[Dataset entries]
····················
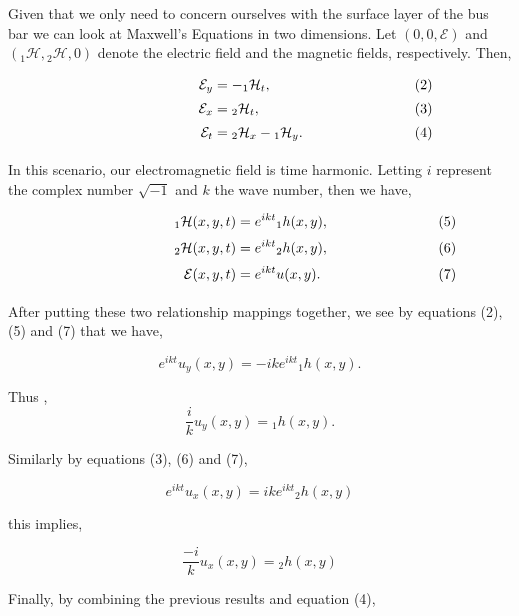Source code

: \documentclass[11pt]{article}
\begin{document}
Given that we only need to concern ourselves with the surface layer of
the bus bar we can look at Maxwell's Equations in two dimensions. Let
$(0,0,\mathcal{E})$ and $({}_{1}\mathcal{H},{}_{2}\mathcal{H},0)$
denote the electric field and the magnetic fields, respectively. Then,

\begin{equation*}
    \begin{alignedat}{3}
        & \hskip8em & \mathcal E_{y}& = - {}_{1}\mathcal H_{t},  & \hskip8em &\text{(2)} \\[0.5ex]
        & \hskip8em & \mathcal E_{x}& = {}_{2}\mathcal H_{t},  & \hskip8em &\text{(3)} \\[0.5ex]
        & \hskip8em & \mathcal E_{t}& = {}_{2}\mathcal H_{x} - {}_{1}\mathcal H_{y}. & \hskip8em &\text{(4)}\\[0.5ex]
    \end{alignedat}
\end{equation*}

In this scenario, our electromagnetic field is time harmonic. Letting
\(i\) represent the complex number \(\sqrt{-1}\) and \(k\) the wave
number, then we have,

\begin{equation*}
    \begin{alignedat}{3}      
        & \hskip8em & _{1}\mathcal H(x,y,t)& = e^{ikt} {}_{1}h(x,y), &\hskip8em &\text{(5)} \\[0.5ex]
        & \hskip8em & _{2}\mathcal H(x,y,t)& = e^{ikt} {}_{2}h(x,y), &\hskip8em &\text{(6)} \\[0.5ex]
        & \hskip8em & \mathcal E(x,y,t)& = e^{ikt}u(x,y). &\hskip8em &\text{(7)} \\[0.5ex]
    \end{alignedat}
\end{equation*}

After putting these two relationship mappings together, we see by
equations (2), (5) and (7) that we have,

\[
e^{ikt}u_{y}(x,y) = -ike^{ikt}{}_{1}h(x,y).
\]

Thus ,
\[\frac{i}{k}u_{y}(x,y)={}_{1}h(x,y).\]

Similarly by equations (3), (6) and (7),

\[
e^{ikt}u_{x}(x,y) = ike^{ikt}{}_{2}h(x,y)
\]

this implies,

\[\frac{-i}{k}u_{x}(x,y)={}_{2}h(x,y)\]

Finally, by combining the previous results and equation (4),
\end{document}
····················
Answer only with how many lines in the records include "field".

2